I am analyzing data from cancer patients that underwent surgery for cancer removal. During surgery, the surgeon checked a variable number of lymph nodes to see how many had cancer in them. This is reported as the number of cancer positive lymph nodes ($a$)and cancer negative lymph nodes ($b$) and can be expressed as the lymph node ratio ($\frac{a}{a+b}$) that is the proportion of lymph nodes positive for cancer in that patient. It is important to note that the total number of lymph nodes checked for each patient varies significant (from 1 to 109).
I want to correlate the lymph node ratio with a molecular feature like gene mutation. Each patient either has or does not have the gene mutation. The idea is that higher lymph node ratio is an indicator of poor prognosis and we want to see if the gene mutation is associated with more aggressive tumors.
My initial thought was to use a t-test or wilcoxon test, but based on my (limited) knowledge of the beta distribution, I think simply using the ratio is throwing away information about the ratio's uncertainty for each patient that is inherent to the count data. This makes me thing beta regression is possibly the better approach.

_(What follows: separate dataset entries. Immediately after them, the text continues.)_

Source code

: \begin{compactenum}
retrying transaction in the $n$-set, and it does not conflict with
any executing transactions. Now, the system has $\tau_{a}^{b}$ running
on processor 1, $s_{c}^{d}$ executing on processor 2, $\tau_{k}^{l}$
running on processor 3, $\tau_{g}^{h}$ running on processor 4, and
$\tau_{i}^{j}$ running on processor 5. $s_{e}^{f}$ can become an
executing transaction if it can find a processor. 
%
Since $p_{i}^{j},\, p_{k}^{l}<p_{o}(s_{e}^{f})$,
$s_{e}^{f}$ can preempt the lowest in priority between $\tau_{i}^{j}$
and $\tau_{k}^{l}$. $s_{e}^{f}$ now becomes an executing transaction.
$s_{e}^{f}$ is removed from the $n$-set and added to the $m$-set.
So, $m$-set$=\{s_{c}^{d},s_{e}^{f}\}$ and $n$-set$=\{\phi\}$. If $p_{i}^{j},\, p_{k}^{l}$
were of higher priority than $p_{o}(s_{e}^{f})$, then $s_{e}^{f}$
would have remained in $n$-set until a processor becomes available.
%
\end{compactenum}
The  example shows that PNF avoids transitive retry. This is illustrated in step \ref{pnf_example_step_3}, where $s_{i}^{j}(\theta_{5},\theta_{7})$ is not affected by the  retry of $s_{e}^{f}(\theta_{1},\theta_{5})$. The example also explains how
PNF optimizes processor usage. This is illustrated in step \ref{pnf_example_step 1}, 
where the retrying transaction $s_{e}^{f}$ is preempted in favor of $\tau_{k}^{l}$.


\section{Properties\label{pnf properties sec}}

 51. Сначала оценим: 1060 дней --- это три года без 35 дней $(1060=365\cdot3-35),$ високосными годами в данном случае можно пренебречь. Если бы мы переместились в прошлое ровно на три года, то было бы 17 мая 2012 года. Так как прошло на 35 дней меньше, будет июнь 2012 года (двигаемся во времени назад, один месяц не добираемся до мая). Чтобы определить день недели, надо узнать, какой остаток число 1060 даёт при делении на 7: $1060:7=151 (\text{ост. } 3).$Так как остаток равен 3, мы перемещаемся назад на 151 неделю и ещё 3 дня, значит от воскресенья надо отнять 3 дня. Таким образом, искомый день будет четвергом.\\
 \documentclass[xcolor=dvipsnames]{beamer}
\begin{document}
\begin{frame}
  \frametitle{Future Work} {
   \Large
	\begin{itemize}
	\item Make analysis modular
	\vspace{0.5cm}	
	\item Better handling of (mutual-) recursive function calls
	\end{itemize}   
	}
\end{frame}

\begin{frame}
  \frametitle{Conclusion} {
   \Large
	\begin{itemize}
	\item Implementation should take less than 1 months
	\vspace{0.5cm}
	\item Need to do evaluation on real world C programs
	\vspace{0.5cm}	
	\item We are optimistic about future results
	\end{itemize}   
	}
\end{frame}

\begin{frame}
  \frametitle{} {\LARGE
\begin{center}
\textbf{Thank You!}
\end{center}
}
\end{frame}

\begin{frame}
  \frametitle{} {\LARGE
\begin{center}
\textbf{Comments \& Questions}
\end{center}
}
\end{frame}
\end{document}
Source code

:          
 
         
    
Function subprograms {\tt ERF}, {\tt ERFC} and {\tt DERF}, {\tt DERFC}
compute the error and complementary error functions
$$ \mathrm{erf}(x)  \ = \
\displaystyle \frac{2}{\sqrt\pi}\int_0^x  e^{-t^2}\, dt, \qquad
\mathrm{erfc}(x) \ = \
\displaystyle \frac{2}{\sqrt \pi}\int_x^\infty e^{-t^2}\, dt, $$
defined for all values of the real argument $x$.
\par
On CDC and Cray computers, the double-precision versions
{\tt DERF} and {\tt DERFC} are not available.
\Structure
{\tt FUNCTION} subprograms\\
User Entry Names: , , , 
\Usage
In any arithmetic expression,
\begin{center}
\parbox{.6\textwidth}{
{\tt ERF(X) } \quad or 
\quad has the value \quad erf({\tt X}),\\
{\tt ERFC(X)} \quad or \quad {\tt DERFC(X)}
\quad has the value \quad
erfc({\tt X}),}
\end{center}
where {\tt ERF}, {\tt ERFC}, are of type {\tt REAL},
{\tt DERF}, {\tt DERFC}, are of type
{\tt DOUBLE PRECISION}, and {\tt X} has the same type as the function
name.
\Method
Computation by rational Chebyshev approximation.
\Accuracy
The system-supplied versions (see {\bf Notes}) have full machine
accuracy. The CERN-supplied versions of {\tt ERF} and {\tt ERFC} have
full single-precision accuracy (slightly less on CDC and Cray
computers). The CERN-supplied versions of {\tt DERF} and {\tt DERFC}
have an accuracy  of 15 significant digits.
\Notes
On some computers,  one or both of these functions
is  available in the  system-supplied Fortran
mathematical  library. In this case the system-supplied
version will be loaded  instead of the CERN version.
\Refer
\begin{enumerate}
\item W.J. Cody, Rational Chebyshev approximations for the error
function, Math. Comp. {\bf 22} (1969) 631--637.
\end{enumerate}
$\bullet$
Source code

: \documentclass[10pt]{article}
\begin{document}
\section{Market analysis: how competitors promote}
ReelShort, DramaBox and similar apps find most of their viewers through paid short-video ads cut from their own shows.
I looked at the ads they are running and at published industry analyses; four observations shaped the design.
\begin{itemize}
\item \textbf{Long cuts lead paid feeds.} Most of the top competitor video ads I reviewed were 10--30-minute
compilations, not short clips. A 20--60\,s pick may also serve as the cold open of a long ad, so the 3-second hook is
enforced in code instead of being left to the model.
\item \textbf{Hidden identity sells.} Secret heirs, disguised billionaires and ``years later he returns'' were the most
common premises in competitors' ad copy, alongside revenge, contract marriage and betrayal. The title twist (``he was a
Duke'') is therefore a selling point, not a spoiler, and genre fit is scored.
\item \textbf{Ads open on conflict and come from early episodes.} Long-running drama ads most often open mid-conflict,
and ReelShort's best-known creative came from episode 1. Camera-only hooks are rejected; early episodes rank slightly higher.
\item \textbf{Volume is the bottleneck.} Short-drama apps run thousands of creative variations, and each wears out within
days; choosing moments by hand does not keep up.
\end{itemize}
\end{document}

I have found the beta regression library in R (betareg) that performs beta regression, but this accepts the outcome variable as a ratio. I can't tell how to incorporate the total number of lymph nodes into the estimation procedure or if this is even possible with beta regression. I wasn't sure if it would be appropriate to set the weights parameter to be the total number of lymph nodes in a similar fashion to how logistic regression with aggregate data is performed with glm.
Can the total number of successes and failures be incorporated into beta regression, and if so how?